By Joseph Miller
In the wake of a long American-backed war in Iraq, the rise of the Islamic State of Iraq and Syria (ISIS) is concerning, especially in regards to how poorly the Iraqi Army has handled the ISIS offensive. I am frustrated and worried for all the moderates who are going to undergo widespread torture and systematic ethnic cleansing at the hands of extremists on both sides the Shia/Sunni divide. But am I shocked by the rise of this new extremist organization? Not in the least.

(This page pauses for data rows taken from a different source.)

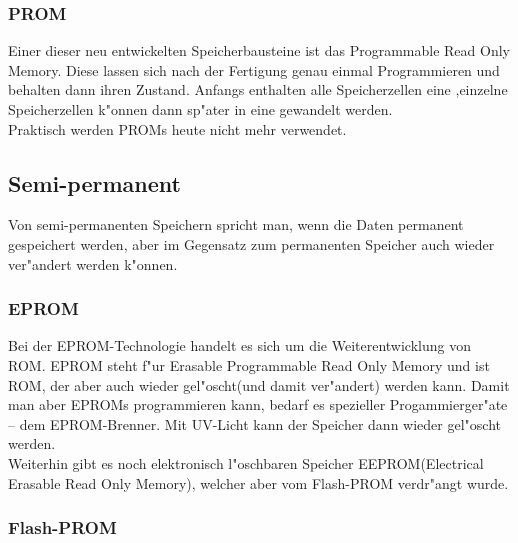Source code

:				\subsubsection{PROM}
				\label{ch:Technisch:sec:Elektronische Speicherung:sub:Fl"uchtig:subsub:PROM}
				
				Einer dieser neu entwickelten Speicherbausteine ist das \glqq Programmable Read Only Memory\grqq{}. Diese lassen sich nach der Fertigung genau einmal Programmieren und behalten dann ihren Zustand. Anfangs enthalten alle Speicherzellen eine \grqq{},einzelne Speicherzellen k"onnen dann sp"ater in eine  \grqq{} gewandelt werden.
				\\
				Praktisch werden PROMs heute nicht mehr verwendet. 
            
        \subsection{Semi-permanent}
        \label{ch:Technisch:sec:Elektronische Speicherung:sub:Semi-permanent}
        
            Von semi-permanenten Speichern spricht man, wenn die Daten permanent gespeichert werden, aber im Gegensatz zum permanenten Speicher auch wieder ver"andert werden k"onnen. 
			
				\subsubsection{EPROM}
				\label{ch:Technisch:sec:Elektronische Speicherung:sub:Fl"uchtig:subsub:EPROM}
					
				Bei der EPROM-Technologie handelt es sich um die Weiterentwicklung von ROM. EPROM steht f"ur \glqq Erasable Programmable Read Only Memory\grqq{} und ist ROM, der aber auch wieder gel"oscht(und damit ver"andert) werden kann. Damit man aber EPROMs programmieren kann, bedarf es spezieller Progammierger"ate – dem \glqq EPROM-Brenner\grqq{}. Mit UV-Licht kann der Speicher dann wieder gel"oscht werden.
				\\
				Weiterhin gibt es noch elektronisch l"oschbaren Speicher EEPROM(\glqq Electrical Erasable Read Only Memory\grqq{}), welcher aber vom Flash-PROM verdr"angt wurde.
				
				\subsubsection{Flash-PROM}
				\label{ch:Technisch:sec:Elektronische Speicherung:sub:Fl"uchtig:subsub:Flash-PROM}
				
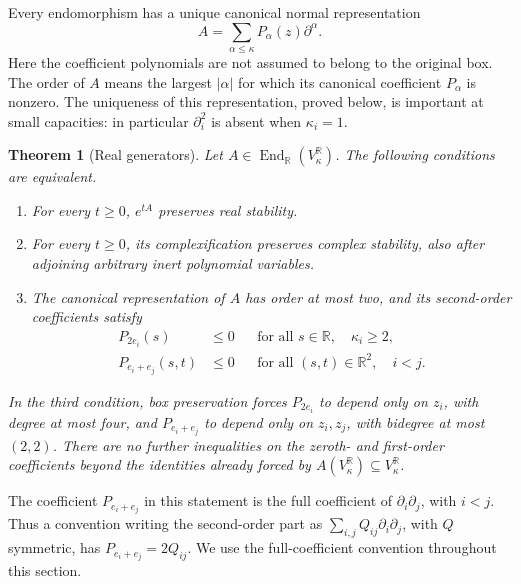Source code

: \documentclass[reqno]{amsart}
\newtheorem{theorem}{Theorem}[section]
\theoremstyle{definition}
\theoremstyle{remark}
\newcommand{\R}{\mathbb R}
\begin{document}
Every endomorphism has a unique canonical normal representation
\begin{equation}
 A=\sum_{\alpha\leq\kappa}P_\alpha(z)\partial^\alpha.
 \label{gen:eq-canonical}
\end{equation}
Here the coefficient polynomials are not assumed to belong to the original
box.  The order of \(A\) means the largest \(|\alpha|\) for which its
canonical coefficient \(P_\alpha\) is nonzero.  The uniqueness of this
representation, proved below, is important at small capacities: in particular
\(\partial_i^2\) is absent when \(\kappa_i=1\).

\begin{theorem}[Real generators]
\label{gen:main-real}
Let \(A\in\operatorname{End}_{\R}(V_\kappa^\R)\).  The following conditions
are equivalent.
\begin{enumerate}
\item For every \(t\geq0\), \(e^{tA}\) preserves real stability.
\item For every \(t\geq0\), its complexification preserves complex stability,
also after adjoining arbitrary inert polynomial variables.
\item The canonical representation of \(A\) has order at most two, and its
second-order coefficients satisfy
\begin{align}
 P_{2e_i}(s)&\leq0
 &&\text{for all }s\in\R,\quad \kappa_i\geq2,
 \label{gen:eq-real-unary}\\
 P_{e_i+e_j}(s,t)&\leq0
 &&\text{for all }(s,t)\in\R^2,\quad i<j.
 \label{gen:eq-real-pair}
\end{align}
\end{enumerate}
In the third condition, box preservation forces \(P_{2e_i}\) to depend only
on \(z_i\), with degree at most four, and \(P_{e_i+e_j}\) to depend only on
\(z_i,z_j\), with bidegree at most \((2,2)\).  There are no further
inequalities on the zeroth- and first-order coefficients beyond the
identities already forced by \(A(V_\kappa^\R)\subseteq V_\kappa^\R\).
\end{theorem}

The coefficient \(P_{e_i+e_j}\) in this statement is the full coefficient
of \(\partial_i\partial_j\), with \(i<j\).  Thus a convention writing the
second-order part as \(\sum_{i,j}Q_{ij}\partial_i\partial_j\), with \(Q\)
symmetric, has \(P_{e_i+e_j}=2Q_{ij}\).
We use the full-coefficient convention throughout this section.
\end{document}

I have never carried delusional ideals about Middle Eastern stability in my lifetime.
I am saddened for the human loss that is occurring and I am concerned for Iraqi soldiers, officers and translators that I worked with, yet I don‘t believe that democracy is a clean process. I am, after all, a historian and I would urge people judging the instability in Iraq to be reminded that our own capital was burned in our first post-Constitutional war.
Iraq‘s war against ISIS should be compared to the War of 1812. America was fighting in Canada while the British were occupied with Napoleon. American French Republican leaning Democratic-Republicans were essentially backing Napoleon by attempting to capture what is now Canada. Essentially two British regiments, supplemented by a Canadian Militia that was woefully outnumbered by the US Army, held out for two years before Napoleon‘s defeat freed the British's 1814 invasion that burned Washington.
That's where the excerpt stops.